Intentionally Layered | Day in the life RCD
![]() |
Hello RCD readers,
Growth is a beautiful concept, isn’t it? We chase it, we plan for it, and we measure our lives by it. But true growth isn't just about reaching milestones; it is the ability to learn how to regulate your emotions. More importantly, it’s the realization that multiple emotions can coexist at the exact same time. We don't have to force ourselves to focus exclusively on the negative or the positive. We can feel a heavy emotion, make space for it, and choose not to dwell on it.
Over the years, I’ve learned a lot about emotional regulation. As a woman, I used to find myself constantly overthinking and feeling anxious about the unknown. I used to plan out every single second of my life—my goals, my journey, my timeline. Growth was, and still is, a massive anchor for me. Whenever I felt lost, I clung to the belief that life happens for us, not to us. Everything is beautifully woven into God’s master plan for a divine purpose.
The Uncomfortable Mirror
Just yesterday, I found myself in a random discussion about someone else’s growth and a massive blessing they had just received. I don’t even know this person personally. My immediate, polite response out loud was just, "Oh, wow." No further comment.
But internally? My mind went straight to an uncomfortable inventory: What am I actually feeling right now?
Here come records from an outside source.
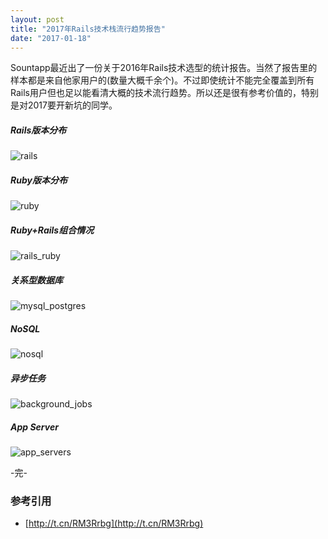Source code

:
 ```yaml
---
layout: post
title: "2017年Rails技术栈流行趋势报告"
date: "2017-01-18"
---
```


Sountapp最近出了一份关于2016年Rails技术选型的统计报告。当然了报告里的样本都是来自他家用户的(数量大概千余个)。不过即使统计不能完全覆盖到所有Rails用户但也足以能看清大概的技术流行趋势。所以还是很有参考价值的，特别是对2017要开新坑的同学。

##### Rails版本分布
![rails]({{site.IMG_PATH}}/rails.png)


##### Ruby版本分布
![ruby]({{site.IMG_PATH}}/ruby.png)

##### Ruby+Rails组合情况
![rails_ruby]({{site.IMG_PATH}}/rails_ruby.png)


##### 关系型数据库
![mysql_postgres]({{site.IMG_PATH}}/mysql_postgres.png)

##### NoSQL
![nosql]({{site.IMG_PATH}}/nosql.png)

##### 异步任务
![background_jobs]({{site.IMG_PATH}}/background_jobs.png)

##### App Server
![app_servers]({{site.IMG_PATH}}/app_servers.png)


-完-

### 参考引用
+ [http://t.cn/RM3Rrbg](http://t.cn/RM3Rrbg)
Is it envy? Jealousy? Disappointment?
I had a choice in that split second. I could push the feeling down—which only makes it grow into a monster of resentment—or I could regulate it.
Step 1: Name the Feeling
I reached out to a trusted sister in Christ, someone I knew would understand the complexity of the human heart without judgement. Together, we tried to name it. Later, it hit me clearly. It wasn’t malice or jealousy; it was disappointment. It was the vulnerable feeling of thinking I should have gone through this specific chapter of life a long time ago.
Step 2: Allow Coexistence
Once I named it, I acknowledged it. I allowed myself to be okay with feeling that sting, while simultaneously regulating my emotions. I reminded myself that this fleeting disappointment could coexist perfectly with my genuine happiness and immense gratitude for the beautiful life I am currently living. One does not cancel out the other.
Curating a Safe Circle
I absolutely love these types of conversations. Having an open, judgement-free space to voice the "ugly" feelings we are normally ashamed of is a rare gift. And that is precisely why my inner circle is small.
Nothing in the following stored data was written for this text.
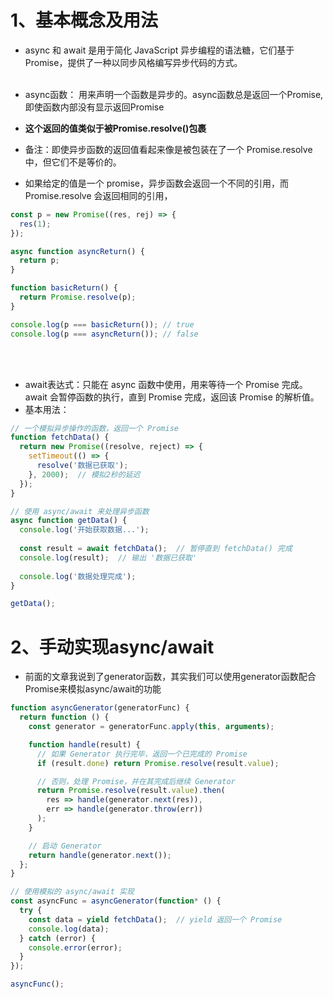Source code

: # 1、基本概念及用法
* async 和 await 是用于简化 JavaScript 异步编程的语法糖，它们基于 Promise，提供了一种以同步风格编写异步代码的方式。
<br></br>

* async函数： 用来声明一个函数是异步的。async函数总是返回一个Promise,即使函数内部没有显示返回Promise
* **这个返回的值类似于被Promise.resolve()包裹**
* 备注：即使异步函数的返回值看起来像是被包装在了一个 Promise.resolve 中，但它们不是等价的。
* 如果给定的值是一个 promise，异步函数会返回一个不同的引用，而 Promise.resolve 会返回相同的引用，
```js
const p = new Promise((res, rej) => {
  res(1);
});

async function asyncReturn() {
  return p;
}

function basicReturn() {
  return Promise.resolve(p);
}

console.log(p === basicReturn()); // true
console.log(p === asyncReturn()); // false
```
<br></br>

* await表达式：只能在 async 函数中使用，用来等待一个 Promise 完成。await 会暂停函数的执行，直到 Promise 完成，返回该 Promise 的解析值。
* 基本用法：
```js
// 一个模拟异步操作的函数，返回一个 Promise
function fetchData() {
  return new Promise((resolve, reject) => {
    setTimeout(() => {
      resolve('数据已获取');
    }, 2000);  // 模拟2秒的延迟
  });
}

// 使用 async/await 来处理异步函数
async function getData() {
  console.log('开始获取数据...');
  
  const result = await fetchData();  // 暂停直到 fetchData() 完成
  console.log(result);  // 输出 '数据已获取'
  
  console.log('数据处理完成');
}

getData();
```

# 2、手动实现async/await
* 前面的文章我说到了generator函数，其实我们可以使用generator函数配合Promise来模拟async/await的功能
```js
function asyncGenerator(generatorFunc) {
  return function () {
    const generator = generatorFunc.apply(this, arguments);

    function handle(result) {
      // 如果 Generator 执行完毕，返回一个已完成的 Promise
      if (result.done) return Promise.resolve(result.value);

      // 否则，处理 Promise，并在其完成后继续 Generator
      return Promise.resolve(result.value).then(
        res => handle(generator.next(res)),
        err => handle(generator.throw(err))
      );
    }

    // 启动 Generator
    return handle(generator.next());
  };
}

// 使用模拟的 async/await 实现
const asyncFunc = asyncGenerator(function* () {
  try {
    const data = yield fetchData();  // yield 返回一个 Promise
    console.log(data);
  } catch (error) {
    console.error(error);
  }
});

asyncFunc();

```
It’s not because I dislike people or lack the capacity to make friends. It’s because we are complex human beings. Not everyone will understand us, and we won’t understand everyone, and that is completely okay—so long as we lead with kindness. Because of this complexity, I choose who I need for each situation wisely and intentionally:
- My Sister in Christ connection for spiritual grounding.
- My Devil’s Advocate to keep me sharp and objective.
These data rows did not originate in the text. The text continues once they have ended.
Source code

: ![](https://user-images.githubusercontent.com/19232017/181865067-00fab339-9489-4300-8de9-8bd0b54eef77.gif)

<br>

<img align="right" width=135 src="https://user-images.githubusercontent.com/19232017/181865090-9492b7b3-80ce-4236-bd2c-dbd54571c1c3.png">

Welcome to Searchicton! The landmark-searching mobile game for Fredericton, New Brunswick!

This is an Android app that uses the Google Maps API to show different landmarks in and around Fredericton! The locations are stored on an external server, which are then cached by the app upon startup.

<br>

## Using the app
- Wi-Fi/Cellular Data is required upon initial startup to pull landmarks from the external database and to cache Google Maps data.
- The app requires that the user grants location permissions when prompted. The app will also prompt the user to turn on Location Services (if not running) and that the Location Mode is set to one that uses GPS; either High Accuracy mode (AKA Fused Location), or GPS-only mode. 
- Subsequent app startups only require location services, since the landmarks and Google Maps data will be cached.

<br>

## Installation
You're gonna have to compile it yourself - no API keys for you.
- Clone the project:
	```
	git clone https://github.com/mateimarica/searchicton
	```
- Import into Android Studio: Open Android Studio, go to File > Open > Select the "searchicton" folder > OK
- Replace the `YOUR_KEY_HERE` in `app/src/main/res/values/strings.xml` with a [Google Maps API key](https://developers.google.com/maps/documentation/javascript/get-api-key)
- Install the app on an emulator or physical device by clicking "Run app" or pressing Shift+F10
- My Biggest Supporter to lift me up.
- My Joy bringers and my Fellow identical life-goers.
- My Fellow dancers who share my rhythm and passion.
Choosing wisely isn't mean; it is being profoundly truthful to yourself.
What Real Growth Looks Like
The older you get, the more you realize that real growth is the ability to recognize what your heart, your soul, and your mind need in any given situation, and acting accordingly.
Yesterday, my soul needed closure, which is why speaking it out loud to the right person was necessary. My heart needed her kind words to remind me not to be so hard on myself. My mind needed to regulate those emotions so I wouldn't spiral into overthinking and disrupt my peace.
A scripture that has been beautifully anchoring my heart through this journey of patience, emotional complexity, and divine timing is Ecclesiastes 3:11:
"He has made everything beautiful in its time."
Your timeline is not broken. Your mixed emotions do not mean you lack faith or gratitude. It just means you are alive, growing, and learning to navigate the masterpiece God is building out of your life—one regulated emotion at a time.